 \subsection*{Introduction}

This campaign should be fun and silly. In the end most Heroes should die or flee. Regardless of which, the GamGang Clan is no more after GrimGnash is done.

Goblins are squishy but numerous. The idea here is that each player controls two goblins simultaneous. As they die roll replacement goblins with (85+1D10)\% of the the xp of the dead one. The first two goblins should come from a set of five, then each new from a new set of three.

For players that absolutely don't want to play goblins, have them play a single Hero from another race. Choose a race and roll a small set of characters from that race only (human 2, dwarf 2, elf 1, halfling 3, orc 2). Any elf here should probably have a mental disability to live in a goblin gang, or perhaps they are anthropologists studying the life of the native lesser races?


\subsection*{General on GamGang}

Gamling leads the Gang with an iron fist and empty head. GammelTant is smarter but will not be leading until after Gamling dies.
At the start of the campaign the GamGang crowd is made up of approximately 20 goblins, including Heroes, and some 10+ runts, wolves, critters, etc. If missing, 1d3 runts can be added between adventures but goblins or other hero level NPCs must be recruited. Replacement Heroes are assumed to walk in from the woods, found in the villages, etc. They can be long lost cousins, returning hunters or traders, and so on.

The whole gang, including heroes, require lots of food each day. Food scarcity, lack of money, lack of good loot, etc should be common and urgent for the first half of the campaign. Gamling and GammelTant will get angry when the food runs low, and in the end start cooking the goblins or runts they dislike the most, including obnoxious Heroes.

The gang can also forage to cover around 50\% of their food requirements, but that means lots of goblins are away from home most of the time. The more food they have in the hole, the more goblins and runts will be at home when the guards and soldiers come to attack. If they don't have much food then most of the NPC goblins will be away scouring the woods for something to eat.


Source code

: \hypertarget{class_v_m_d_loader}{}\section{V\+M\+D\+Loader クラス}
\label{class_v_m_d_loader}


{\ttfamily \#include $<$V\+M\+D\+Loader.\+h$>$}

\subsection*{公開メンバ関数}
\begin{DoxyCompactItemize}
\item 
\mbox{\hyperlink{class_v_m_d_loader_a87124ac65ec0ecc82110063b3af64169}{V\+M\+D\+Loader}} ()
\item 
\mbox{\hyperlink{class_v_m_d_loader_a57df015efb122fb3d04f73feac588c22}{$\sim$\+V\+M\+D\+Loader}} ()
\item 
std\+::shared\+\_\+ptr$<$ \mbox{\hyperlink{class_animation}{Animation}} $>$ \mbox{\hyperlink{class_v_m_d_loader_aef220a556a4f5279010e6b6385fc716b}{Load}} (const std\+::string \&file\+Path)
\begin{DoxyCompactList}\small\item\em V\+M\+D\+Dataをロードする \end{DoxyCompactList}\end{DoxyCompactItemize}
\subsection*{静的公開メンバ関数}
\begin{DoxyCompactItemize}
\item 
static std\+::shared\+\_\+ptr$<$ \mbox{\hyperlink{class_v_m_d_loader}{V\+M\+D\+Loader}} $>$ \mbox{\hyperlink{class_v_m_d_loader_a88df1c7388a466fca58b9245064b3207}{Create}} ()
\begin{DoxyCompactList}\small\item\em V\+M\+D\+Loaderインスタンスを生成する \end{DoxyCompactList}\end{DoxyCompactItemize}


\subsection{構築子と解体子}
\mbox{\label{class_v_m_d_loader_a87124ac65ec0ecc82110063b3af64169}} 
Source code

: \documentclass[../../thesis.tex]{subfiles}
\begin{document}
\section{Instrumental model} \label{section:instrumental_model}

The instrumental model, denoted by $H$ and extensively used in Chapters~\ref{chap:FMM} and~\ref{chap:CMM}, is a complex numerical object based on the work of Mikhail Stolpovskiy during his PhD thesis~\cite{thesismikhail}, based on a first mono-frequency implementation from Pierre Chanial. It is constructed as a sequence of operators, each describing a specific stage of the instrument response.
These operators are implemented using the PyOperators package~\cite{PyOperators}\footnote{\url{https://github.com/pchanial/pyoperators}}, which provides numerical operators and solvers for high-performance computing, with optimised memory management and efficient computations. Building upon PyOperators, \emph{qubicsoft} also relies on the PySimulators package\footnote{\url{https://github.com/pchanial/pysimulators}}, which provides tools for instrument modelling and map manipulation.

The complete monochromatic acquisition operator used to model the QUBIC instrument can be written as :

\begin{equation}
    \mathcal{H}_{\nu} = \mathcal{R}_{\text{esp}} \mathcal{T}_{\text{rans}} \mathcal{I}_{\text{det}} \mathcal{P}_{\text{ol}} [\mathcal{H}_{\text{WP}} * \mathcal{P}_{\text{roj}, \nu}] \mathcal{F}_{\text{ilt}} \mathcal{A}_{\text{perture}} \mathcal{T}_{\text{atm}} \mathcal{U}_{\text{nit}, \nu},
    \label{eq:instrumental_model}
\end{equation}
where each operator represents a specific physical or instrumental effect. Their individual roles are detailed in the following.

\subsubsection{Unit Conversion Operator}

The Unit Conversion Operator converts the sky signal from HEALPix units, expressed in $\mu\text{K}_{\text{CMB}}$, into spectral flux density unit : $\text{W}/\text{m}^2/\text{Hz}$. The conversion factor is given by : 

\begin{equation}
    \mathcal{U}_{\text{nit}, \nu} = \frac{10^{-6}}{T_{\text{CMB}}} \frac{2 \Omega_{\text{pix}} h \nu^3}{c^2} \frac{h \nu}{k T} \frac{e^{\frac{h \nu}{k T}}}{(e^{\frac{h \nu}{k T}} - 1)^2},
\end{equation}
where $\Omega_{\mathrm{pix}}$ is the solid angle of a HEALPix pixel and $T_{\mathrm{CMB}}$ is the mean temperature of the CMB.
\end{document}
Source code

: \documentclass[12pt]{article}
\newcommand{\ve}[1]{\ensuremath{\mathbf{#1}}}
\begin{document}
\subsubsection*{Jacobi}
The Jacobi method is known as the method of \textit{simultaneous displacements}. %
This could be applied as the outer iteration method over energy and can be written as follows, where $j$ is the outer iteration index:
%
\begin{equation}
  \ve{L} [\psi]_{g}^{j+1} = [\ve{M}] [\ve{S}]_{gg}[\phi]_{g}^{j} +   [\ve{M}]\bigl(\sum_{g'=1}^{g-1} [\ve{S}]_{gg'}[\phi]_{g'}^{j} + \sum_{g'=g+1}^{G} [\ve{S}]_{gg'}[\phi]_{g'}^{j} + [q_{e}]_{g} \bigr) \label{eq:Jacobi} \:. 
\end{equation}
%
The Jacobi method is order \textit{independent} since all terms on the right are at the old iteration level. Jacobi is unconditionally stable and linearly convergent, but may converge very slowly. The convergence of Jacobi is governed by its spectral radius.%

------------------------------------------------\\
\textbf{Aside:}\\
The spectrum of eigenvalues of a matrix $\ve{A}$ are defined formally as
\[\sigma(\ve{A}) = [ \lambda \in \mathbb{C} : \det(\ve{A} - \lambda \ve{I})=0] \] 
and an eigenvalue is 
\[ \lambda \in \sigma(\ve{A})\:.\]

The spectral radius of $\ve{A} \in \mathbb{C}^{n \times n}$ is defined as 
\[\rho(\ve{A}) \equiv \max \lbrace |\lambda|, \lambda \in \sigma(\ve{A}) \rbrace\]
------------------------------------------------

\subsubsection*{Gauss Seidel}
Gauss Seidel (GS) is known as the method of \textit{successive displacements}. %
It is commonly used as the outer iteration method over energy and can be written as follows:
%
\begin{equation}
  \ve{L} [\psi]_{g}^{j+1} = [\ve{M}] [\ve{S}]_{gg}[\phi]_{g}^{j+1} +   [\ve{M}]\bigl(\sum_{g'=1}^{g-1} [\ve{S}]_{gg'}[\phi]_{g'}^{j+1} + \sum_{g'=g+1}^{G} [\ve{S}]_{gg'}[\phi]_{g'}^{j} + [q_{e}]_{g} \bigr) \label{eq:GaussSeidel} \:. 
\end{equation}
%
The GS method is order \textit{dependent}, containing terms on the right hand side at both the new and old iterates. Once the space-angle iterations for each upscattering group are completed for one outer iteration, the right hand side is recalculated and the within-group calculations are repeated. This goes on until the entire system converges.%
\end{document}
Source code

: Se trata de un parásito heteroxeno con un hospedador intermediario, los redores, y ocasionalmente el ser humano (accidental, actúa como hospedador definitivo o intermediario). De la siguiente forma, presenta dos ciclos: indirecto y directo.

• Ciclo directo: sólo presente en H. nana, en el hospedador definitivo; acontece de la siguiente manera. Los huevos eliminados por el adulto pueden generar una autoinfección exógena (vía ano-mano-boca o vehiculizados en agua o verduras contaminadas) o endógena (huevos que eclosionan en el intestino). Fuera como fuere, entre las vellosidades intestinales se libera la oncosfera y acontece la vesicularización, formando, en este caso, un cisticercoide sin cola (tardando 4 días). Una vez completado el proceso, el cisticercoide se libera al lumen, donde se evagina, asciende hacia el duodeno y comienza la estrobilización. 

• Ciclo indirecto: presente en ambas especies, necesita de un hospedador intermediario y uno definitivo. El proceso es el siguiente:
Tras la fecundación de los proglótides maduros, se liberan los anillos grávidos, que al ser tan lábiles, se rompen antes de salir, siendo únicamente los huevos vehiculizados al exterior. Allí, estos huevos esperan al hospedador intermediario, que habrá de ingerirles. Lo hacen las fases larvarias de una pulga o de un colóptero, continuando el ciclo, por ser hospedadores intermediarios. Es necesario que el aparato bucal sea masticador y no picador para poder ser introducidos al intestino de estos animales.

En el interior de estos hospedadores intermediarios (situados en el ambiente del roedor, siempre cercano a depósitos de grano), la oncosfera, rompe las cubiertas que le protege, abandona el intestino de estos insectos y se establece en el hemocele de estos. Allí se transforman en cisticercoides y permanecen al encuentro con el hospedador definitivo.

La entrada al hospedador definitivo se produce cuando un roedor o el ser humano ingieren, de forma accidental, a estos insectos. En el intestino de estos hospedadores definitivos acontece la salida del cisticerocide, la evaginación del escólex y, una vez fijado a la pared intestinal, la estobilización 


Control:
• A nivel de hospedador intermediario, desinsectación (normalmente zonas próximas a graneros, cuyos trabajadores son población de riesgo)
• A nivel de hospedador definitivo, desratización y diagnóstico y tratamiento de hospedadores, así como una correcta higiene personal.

● **Instructions to follow**: Return exactly the lines from the line holding "La entrada al" to the last line of the data, with both of those lines included and nothing added.

● **Answer to this task**:
La entrada al hospedador definitivo se produce cuando un roedor o el ser humano ingieren, de forma accidental, a estos insectos. En el intestino de estos hospedadores definitivos acontece la salida del cisticerocide, la evaginación del escólex y, una vez fijado a la pared intestinal, la estobilización 


Control:
• A nivel de hospedador intermediario, desinsectación (normalmente zonas próximas a graneros, cuyos trabajadores son población de riesgo)
• A nivel de hospedador definitivo, desratización y diagnóstico y tratamiento de hospedadores, así como una correcta higiene personal.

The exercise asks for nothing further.